EXERCISE DESCRIPTION: In how many lines of the material below does the string "contain" appear? Answer with a single number.

── SOURCE MATERIAL

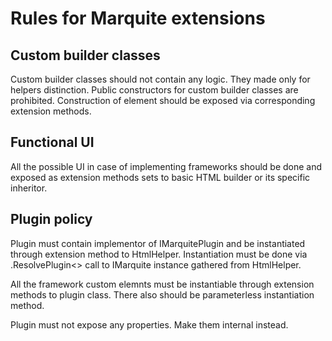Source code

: ﻿Rules for Marquite extensions
===========

Custom builder classes
-----------
Custom builder classes should not contain any logic. They made only for helpers distinction. 
Public constructors for custom builder classes are prohibited. Construction of element should be 
exposed via corresponding extension methods.


Functional UI
-----------
All the possible UI in case of implementing frameworks should be done and exposed as extension methods sets to 
basic HTML builder or its specific inheritor.




Plugin policy
-----------
Plugin must contain implementor of IMarquitePlugin and be instantiated through extension method to HtmlHelper.
Instantiation must be done via .ResolvePlugin<> call to IMarquite instance gathered from HtmlHelper.

All the framework custom elemnts must be instantiable through extension methods to plugin class. 
There also should be parameterless instantiation method. 

Plugin must not expose any properties. Make them internal instead.

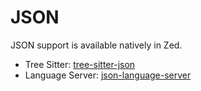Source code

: # JSON

JSON support is available natively in Zed.

- Tree Sitter: [tree-sitter-json](https://github.com/tree-sitter/tree-sitter-json)
- Language Server: [json-language-server](https://github.com/zed-industries/json-language-server)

────

SOLUTION: 2